From 25 to 29 May 2026, the AGRI-TOUR consortium implemented a Capacity Building activity in Vanuatu, hosted by the National University of Vanuatu. The activity brought together project partners from Europe and the Pacific to continue developing educational and audiovisual materials for sustainable agritourism in remote island contexts.

The Vanuatu programme focused on the theme of student engagement and motivation in digital courses concerning personal, social, cultural and environmental sustainability. It also provided an important opportunity to connect academic knowledge with local experience, field examples and community-based approaches to agritourism.

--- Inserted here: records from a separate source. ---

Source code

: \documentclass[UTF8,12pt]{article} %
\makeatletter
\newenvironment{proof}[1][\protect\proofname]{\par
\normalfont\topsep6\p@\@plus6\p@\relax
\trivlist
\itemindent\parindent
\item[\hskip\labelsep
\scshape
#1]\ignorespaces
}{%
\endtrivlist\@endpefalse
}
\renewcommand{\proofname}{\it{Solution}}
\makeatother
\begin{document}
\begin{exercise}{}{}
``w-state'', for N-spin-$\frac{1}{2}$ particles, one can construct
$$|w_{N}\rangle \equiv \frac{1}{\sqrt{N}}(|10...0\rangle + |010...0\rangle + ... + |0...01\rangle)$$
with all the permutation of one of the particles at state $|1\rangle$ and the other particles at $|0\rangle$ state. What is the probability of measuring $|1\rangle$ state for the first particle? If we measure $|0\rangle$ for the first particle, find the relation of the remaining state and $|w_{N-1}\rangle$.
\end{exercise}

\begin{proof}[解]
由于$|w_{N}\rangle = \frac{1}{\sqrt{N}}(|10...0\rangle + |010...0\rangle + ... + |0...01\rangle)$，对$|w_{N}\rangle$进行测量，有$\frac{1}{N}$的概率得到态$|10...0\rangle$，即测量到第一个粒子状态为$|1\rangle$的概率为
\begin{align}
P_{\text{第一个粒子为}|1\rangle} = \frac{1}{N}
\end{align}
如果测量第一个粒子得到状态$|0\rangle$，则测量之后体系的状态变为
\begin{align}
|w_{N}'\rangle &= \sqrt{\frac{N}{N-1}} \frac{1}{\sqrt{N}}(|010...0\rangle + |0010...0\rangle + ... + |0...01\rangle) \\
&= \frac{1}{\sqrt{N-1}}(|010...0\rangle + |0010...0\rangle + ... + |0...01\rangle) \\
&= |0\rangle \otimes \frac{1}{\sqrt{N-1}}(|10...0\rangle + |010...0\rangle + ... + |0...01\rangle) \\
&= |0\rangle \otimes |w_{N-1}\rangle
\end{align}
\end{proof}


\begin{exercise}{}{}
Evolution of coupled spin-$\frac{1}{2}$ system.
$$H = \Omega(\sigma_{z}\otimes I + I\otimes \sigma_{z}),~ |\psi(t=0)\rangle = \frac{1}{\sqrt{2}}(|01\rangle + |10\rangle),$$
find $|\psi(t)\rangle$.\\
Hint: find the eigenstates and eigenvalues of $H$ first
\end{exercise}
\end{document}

The first day opened with institutional meetings with representatives of the tourism and agriculture sectors, as well as the management of the National University of Vanuatu. These meetings helped strengthen the link between the project, higher education, public institutions and local development priorities. The programme also included the presentation of the Regenerative Vanua initiative, followed by the first training sessions dedicated to the neuroscience of food, experiential activities in agritourism and the cultural sustainability of food.

During the following days, project partners delivered a series of thematic sessions addressing key aspects of agritourism in remote island regions. The topics included rural culture in islands, the planning and practice of agritourism in Pacific Island contexts, precision agriculture in micro-farming, Samoan food culture, women’s empowerment and leadership in remote islands, micro-agritourism, preservation of local uniqueness and environmental rights in remote Pacific Island Countries.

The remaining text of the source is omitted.